# Itinerary for Vancouver/Kelowna/Victoria



## planada (Jun 10, 2007)

We fly into Vancouver at 1:30 PM on Sept 21 ( Friday.) Our plans are to go to Manteo Beach Club for the next few days. My question is........... Would traffic and sunset hamper our drive to Kelowna that late in the day? I am sure by the time we get luggage and a rental car, a few hours will be eaten up. Would we be best to wait until the next morning, I am figuring the drive to be about 4 hrs. Am I close? I hate rushing to "get" there.

Having never been to British Columbia, I would love to do a day or 2  in Vancouver, utilize at least 4-5 days of our timeshare week at Manteo in Kelowna, and then end the time with a few days in Victoria, and the last day  flying out of Vancouver Saturday afternoon Sept 29.  I have 9 days all together, am not set on spending all 7 days in Kelowna but do not want to short change ourselves anywhere either. One more glitch..........one of our party insists on "seeing Whistler" I know he intends to play golf there along with everywhere else we are going! So.......can we fit that in on the drive back from Kelowna or are we veering too far off and trying to fit too much in? I have been told I should make a ferry reservation to Victoria and want to get a plan together before doing so.

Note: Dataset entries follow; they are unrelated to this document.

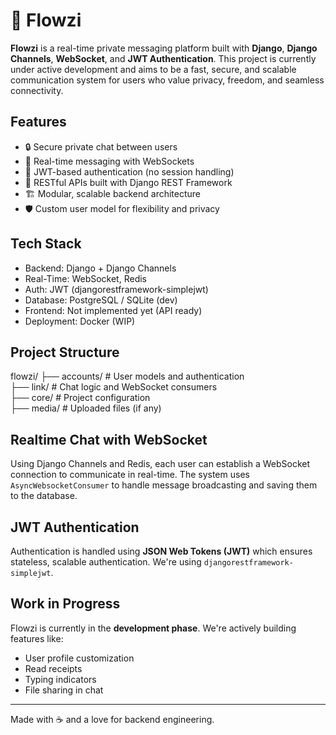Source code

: # 🚀 Flowzi

**Flowzi** is a real-time private messaging platform built with **Django**, **Django Channels**, **WebSocket**, and **JWT Authentication**. This project is currently under active development and aims to be a fast, secure, and scalable communication system for users who value privacy, freedom, and seamless connectivity.

## Features

- 🔒 Secure private chat between users  
- 💬 Real-time messaging with WebSockets  
- 🧪 JWT-based authentication (no session handling)  
- 📁 RESTful APIs built with Django REST Framework  
- 🏗 Modular, scalable backend architecture  
- 🛡 Custom user model for flexibility and privacy  

## Tech Stack

- Backend: Django + Django Channels  
- Real-Time: WebSocket, Redis  
- Auth: JWT (djangorestframework-simplejwt)  
- Database: PostgreSQL / SQLite (dev)  
- Frontend: Not implemented yet (API ready)  
- Deployment: Docker (WIP)  

## Project Structure
flowzi/
├── accounts/ # User models and authentication <br/>
├── link/ # Chat logic and WebSocket consumers <br/>
├── core/ # Project configuration <br/>
├── media/ # Uploaded files (if any) <br/>

## Realtime Chat with WebSocket

Using Django Channels and Redis, each user can establish a WebSocket connection to communicate in real-time. The system uses `AsyncWebsocketConsumer` to handle message broadcasting and saving them to the database.

## JWT Authentication

Authentication is handled using **JSON Web Tokens (JWT)** which ensures stateless, scalable authentication. We're using `djangorestframework-simplejwt`.

## Work in Progress

Flowzi is currently in the **development phase**. We're actively building features like:

- User profile customization  
- Read receipts  
- Typing indicators  
- File sharing in chat  

---

Made with ☕ and a love for backend engineering.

Any help with my itinerary would be appreciated.I just keep confusing myself!


----------



## Victoria (Jun 11, 2007)

The drive to Kelowna from the Vancouver airport would be at least five hours, but could be easily done the day you arrive.  You could go to Whistler through Pemberton, then take the ferry from Horseshoe Bay to Nanaimo and drive the Malahat to Victoria.  You would be rushing every part of your holiday, but it is doable!  There is much to see in Kelowna, Whistler, Victoria and Vancouver.  You have to decide if just "seeing" is all you want.  We just came back from Manteo, and I would love to have been able to get time there in September!


----------



## BevL (Jun 11, 2007)

If it was me, I'd scrap Victoria.  Kelowna, Whistler and Vancouver is already a busy trip for what is actually eight days, not nine.

JMHO.


----------